When the client is in gRPC mode the client gives the following error:
**Exception has occurred: InferenceServerException**
[StatusCode.UNAVAILABLE] Socket closed
The server outputs the following (gRPC client) and than just quits:
I1231 11:50:04.685638 1 grpc_server.cc:270] Process for ModelMetadata, rpc_ok=1, 0 step START
I1231 11:50:04.685677 1 grpc_server.cc:225] Ready for RPC 'ModelMetadata', 1
I1231 11:50:04.685684 1 model_repository_manager.cc:496] GetInferenceBackend() 'dali_multi_input' version -1
I1231 11:50:04.685690 1 model_repository_manager.cc:452] VersionStates() 'dali_multi_input'
I1231 11:50:04.685756 1 grpc_server.cc:270] Process for ModelMetadata, rpc_ok=1, 0 step COMPLETE
I1231 11:50:04.685763 1 grpc_server.cc:408] Done for ModelMetadata, 0
I1231 11:50:04.686291 1 grpc_server.cc:270] Process for ModelConfig, rpc_ok=1, 0 step START
I1231 11:50:04.686317 1 grpc_server.cc:225] Ready for RPC 'ModelConfig', 1
I1231 11:50:04.686323 1 model_repository_manager.cc:496] GetInferenceBackend() 'dali_multi_input' version -1
I1231 11:50:04.689018 1 grpc_server.cc:270] Process for ModelConfig, rpc_ok=1, 0 step COMPLETE
I1231 11:50:04.689028 1 grpc_server.cc:408] Done for ModelConfig, 0
I1231 11:50:04.690189 1 grpc_server.cc:3089] Process for ModelInferHandler, rpc_ok=1, 1 step START
I1231 11:50:04.690210 1 grpc_server.cc:3082] New request handler for ModelInferHandler, 4
I1231 11:50:04.690218 1 model_repository_manager.cc:496] GetInferenceBackend() 'dali_multi_input' version -1
I1231 11:50:04.690227 1 model_repository_manager.cc:496] GetInferenceBackend() 'dali_multi_input' version -1
I1231 11:50:04.690246 1 infer_request.cc:502] prepared: [0x0x7fd11c0035a0] request id: , model: dali_multi_input, requested version: -1, actual version: 1, flags: 0x0, correlation id: 0, batch size: 1, priority: 0, timeout (us): 0
original inputs:
[0x0x7fd11c003908] input: DALI_Y_INPUT, type: UINT8, original shape: [1,1], batch + shape: [1,1], shape: [1]
[0x0x7fd11c003828] input: DALI_X_INPUT, type: UINT8, original shape: [1,1], batch + shape: [1,1], shape: [1]
override inputs:
inputs:
[0x0x7fd11c003828] input: DALI_X_INPUT, type: UINT8, original shape: [1,1], batch + shape: [1,1], shape: [1]
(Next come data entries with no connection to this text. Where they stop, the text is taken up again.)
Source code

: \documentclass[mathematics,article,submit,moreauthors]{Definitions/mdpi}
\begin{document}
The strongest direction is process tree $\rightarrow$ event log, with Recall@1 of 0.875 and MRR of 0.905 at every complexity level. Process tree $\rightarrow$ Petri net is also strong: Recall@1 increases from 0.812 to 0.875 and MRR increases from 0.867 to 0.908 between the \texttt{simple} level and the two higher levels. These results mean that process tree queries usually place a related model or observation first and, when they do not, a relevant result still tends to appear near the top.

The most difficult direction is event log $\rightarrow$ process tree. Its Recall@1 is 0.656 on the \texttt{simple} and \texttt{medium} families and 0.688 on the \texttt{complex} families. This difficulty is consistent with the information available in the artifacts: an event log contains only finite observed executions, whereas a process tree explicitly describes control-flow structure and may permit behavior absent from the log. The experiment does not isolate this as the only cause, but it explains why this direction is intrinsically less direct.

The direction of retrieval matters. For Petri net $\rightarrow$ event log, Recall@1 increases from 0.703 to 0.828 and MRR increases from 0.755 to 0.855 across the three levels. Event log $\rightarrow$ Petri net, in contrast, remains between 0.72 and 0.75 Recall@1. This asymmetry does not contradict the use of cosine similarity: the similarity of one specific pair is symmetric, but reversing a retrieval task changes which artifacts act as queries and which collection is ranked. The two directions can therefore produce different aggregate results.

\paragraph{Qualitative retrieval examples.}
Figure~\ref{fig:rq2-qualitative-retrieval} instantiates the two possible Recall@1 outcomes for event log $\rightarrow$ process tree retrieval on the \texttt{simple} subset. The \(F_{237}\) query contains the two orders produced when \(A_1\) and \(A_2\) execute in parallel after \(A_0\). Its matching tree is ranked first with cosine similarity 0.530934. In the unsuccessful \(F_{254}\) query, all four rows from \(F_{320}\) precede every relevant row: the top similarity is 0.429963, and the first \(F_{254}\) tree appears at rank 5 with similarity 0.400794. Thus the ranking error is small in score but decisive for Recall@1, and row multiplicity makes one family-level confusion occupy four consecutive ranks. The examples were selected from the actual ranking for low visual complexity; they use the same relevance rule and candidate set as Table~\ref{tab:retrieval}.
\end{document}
[0x0x7fd11c003908] input: DALI_Y_INPUT, type: UINT8, original shape: [1,1], batch + shape: [1,1], shape: [1]
original requested outputs:
DALI_OUTPUT_X
DALI_OUTPUT_Y
requested outputs:
DALI_OUTPUT_X
DALI_OUTPUT_Y
The full TRITON server log: TRITON.log.
Expected behavior
Give the same output as the DALI script does, without crashing the server.